After all, Augustine continued, “What then is the function of brotherly love? Does it, because it fears the short-lived fires of the furnace for a few, therefore abandon all to the eternal fires of hell?” Thus, any amount of violence and torture in this life is easily justified by Augustine as always being infinitely preferable to the eternal flames in the next. Those burned as witches and heretics, by this reasoning, will only be overjoyed to greet their tortures and executioners in heaven, since it was those same torturers and executioners who saved said "witches" and "heretics" from suffering for eternity the same fate that ended their miserable sinful life here on planet earth.
 
 Hence, coercion was not seen by Augustine as being intrinsically right or wrong; but as depending upon “the nature of that to which he is coerced, whether it be good or bad.” Talk about the epitome of moral relativism!
 
Like Augustine, Carter is making the very same argument in this essay today that the Christian has a moral obligation to use punishment and torture to "correct" those who disobey their brand of "God" beliefs. And if they fail to do so, they are putting a love of something else, even themselves, above their love of God (even though Carter said we are called to be "Godlike," and God can do nothing but love himself above all else - yeah, don't try to figure that one out because its a "mystery of faith). And by doing that, the Christian therefore makes themself "entirely responsible" for the punishment they can expect to receive in this life, which is temporary after all, or the next, which is eternal.
 
How then can the Christian avoid being tormented by God in the after life, or by Christians in this life? Simple: agree to join God's team and torture and punish for God, rather than being torture and punished by those claiming to be working for God. For Augustine, the former are all saints, while the latter are fully responsible for their suffering 
 
 According to Augustine and Carter, as such, every Christian is limited to two choices. They must choose between being subject to or inflicting temporary punishment here on earth, which can only be seen as "just"  if one is willing to fully believe in the brand of Christian dogmas as infallible truths, and can only be seen as "restorative and medicinal" if there is not only the Christian sort of god but also an afterlife in which only heaven and hell are our lot. 
 
Or they must choose an eternal punishment for any Christian who dares to put respect for people's "free will" to live their lives as differently and freely as they wish, in which such "eternal punishment" can only be seen as "just, restorative, and medicinal" if we really believe that a person exercising the gift of their own "free will" is so offensive and injurious to the God who designed them in such a way that God can only recover from such an injury by torturing those who have caused that injury forever, and ever, and ever. 

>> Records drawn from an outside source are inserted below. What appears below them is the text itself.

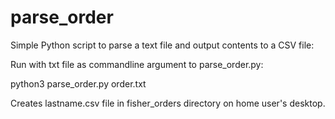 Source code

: # parse_order
Simple Python script to parse a text file and output contents to a CSV file:

Run with txt file as commandline argument to parse_order.py:

  python3 parse_order.py order.txt
  
Creates lastname.csv file in fisher_orders directory on home user's desktop.
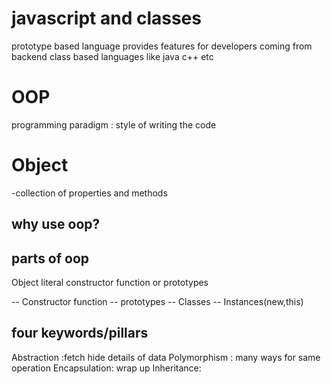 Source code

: # javascript and classes 
prototype based language 
provides features for developers coming from backend class based languages like java c++ etc

# OOP 
programming paradigm : style of writing the code 
# Object
-collection of properties and methods 
## why use oop?

## parts of oop
Object literal 
constructor function
or prototypes 

-- Constructor function
-- prototypes
-- Classes
-- Instances(new,this)

## four keywords/pillars
Abstraction :fetch hide details of data
Polymorphism : many ways for same operation 
Encapsulation: wrap up
Inheritance: 
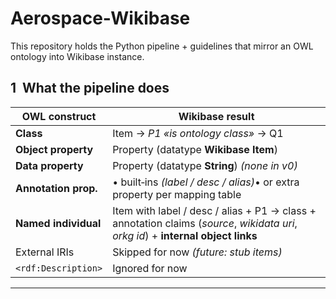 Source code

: # Aerospace-Wikibase
This repository holds the Python pipeline + guidelines that mirror an OWL ontology into Wikibase instance.
## 1  What the pipeline does

| OWL construct        | Wikibase result                                                                                                                   |
| -------------------- | --------------------------------------------------------------------------------------------------------------------------------- |
| **Class**            | Item → *P1 «is ontology class»* → Q1                                                                                              |
| **Object property**  | Property (datatype **Wikibase Item**)                                                                                             |
| **Data property**    | Property (datatype **String**) *(none in v0)*                                                                                     |
| **Annotation prop.** | • built‑ins *(label / desc / alias)*• or extra property per mapping table                                                         |
| **Named individual** | Item with label / desc / alias + P1 → class + annotation claims (*source*, *wikidata uri*, *orkg id*) + **internal object links** |
| External IRIs        | Skipped for now *(future: stub items)*                                                                                            |
| `<rdf:Description>`  | Ignored for now                                                                                                                   |

---

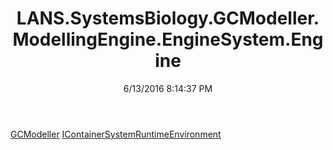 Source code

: ﻿---
title: LANS.SystemsBiology.GCModeller.ModellingEngine.EngineSystem.Engine
date: 6/13/2016 8:14:37 PM
---

[GCModeller](T-LANS.SystemsBiology.GCModeller.ModellingEngine.EngineSystem.Engine.GCModeller.html)
[IContainerSystemRuntimeEnvironment](T-LANS.SystemsBiology.GCModeller.ModellingEngine.EngineSystem.Engine.IContainerSystemRuntimeEnvironment.html)
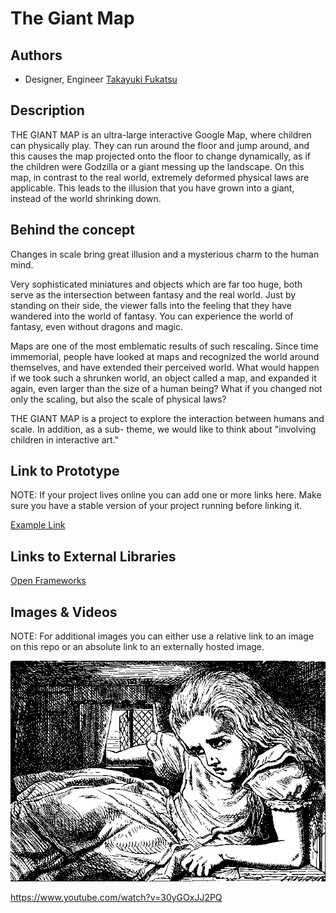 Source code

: # The Giant Map

## Authors
- Designer, Engineer [Takayuki Fukatsu](https://github.com/fladdict)

## Description
THE GIANT MAP is an ultra-large interactive Google Map, where children can physically play.
They can run around the floor and jump around, and this causes the map projected onto the floor to change dynamically, as if the children were Godzilla or a giant messing up the landscape. On this map, in contrast to the real world, extremely deformed physical laws are applicable. This leads to the illusion that you have grown into a giant, instead of the world shrinking down.


## Behind the concept

Changes in scale bring great illusion and a mysterious charm to the human mind.

Very sophisticated miniatures and objects which are far too huge, both serve as the intersection between fantasy and the real world.
Just by standing on their side, the viewer falls into the feeling that they have wandered into the world of fantasy. You can experience the world of fantasy, even without dragons and magic.

Maps are one of the most emblematic results of such rescaling.
Since time immemorial, people have looked at maps and recognized the world around themselves, and have extended their perceived world.
What would happen if we took such a shrunken world, an object called a map, and expanded it again, even larger than the size of a human being?
What if you changed not only the scaling, but also the scale of physical laws?


THE GIANT MAP is a project to explore the interaction between humans and scale.
In addition, as a sub- theme, we would like to think about "involving children in interactive art."


## Link to Prototype
NOTE: If your project lives online you can add one or more links here. Make sure you have a stable version of your project running before linking it.

[Example Link](http://www.google.com "Example Link")

## Links to External Libraries

[Open Frameworks](http://www.openframeworks.cc/ "Open Frameworks")

## Images & Videos
NOTE: For additional images you can either use a relative link to an image on this repo or an absolute link to an externally hosted image.

![Example Image](project_images/public_commons/alice_in_wonder_land.jpeg?raw=true "Example Image")

https://www.youtube.com/watch?v=30yGOxJJ2PQ
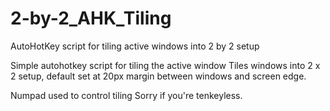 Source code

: # 2-by-2_AHK_Tiling
AutoHotKey script for tiling active windows into 2 by 2 setup

Simple autohotkey script for tiling the active window
Tiles windows into 2 x 2 setup, default set at 20px margin
between windows and screen edge.

Numpad used to control tiling
Sorry if you're tenkeyless.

But if eternal torments are in anyway required as punishment to be considered just, than there is no way for such punishments to ever be defined as "restorative and medicinal," because if they were they would not require eternity. Eternal punishment, in short, is evidence of an eternal wound that never heals.   Why did God make people who could cause him such eternal wounds that only eternal torment would suffice to balance the cosmic scales of his love for us? No one knows. But more importantly, from the perspective of the Roman Catholic Church, or Carter, or Augustine, no one cares.

What matters is who is required to torture who to save themselves from being tortured for all eternity for failing to be Godlike in one's willingness to torture others. And all of this is defined for the Christian, much like the cross itself, as "pure love." By this standard, Jack the Ripper looks like Don Juan on a mission from God.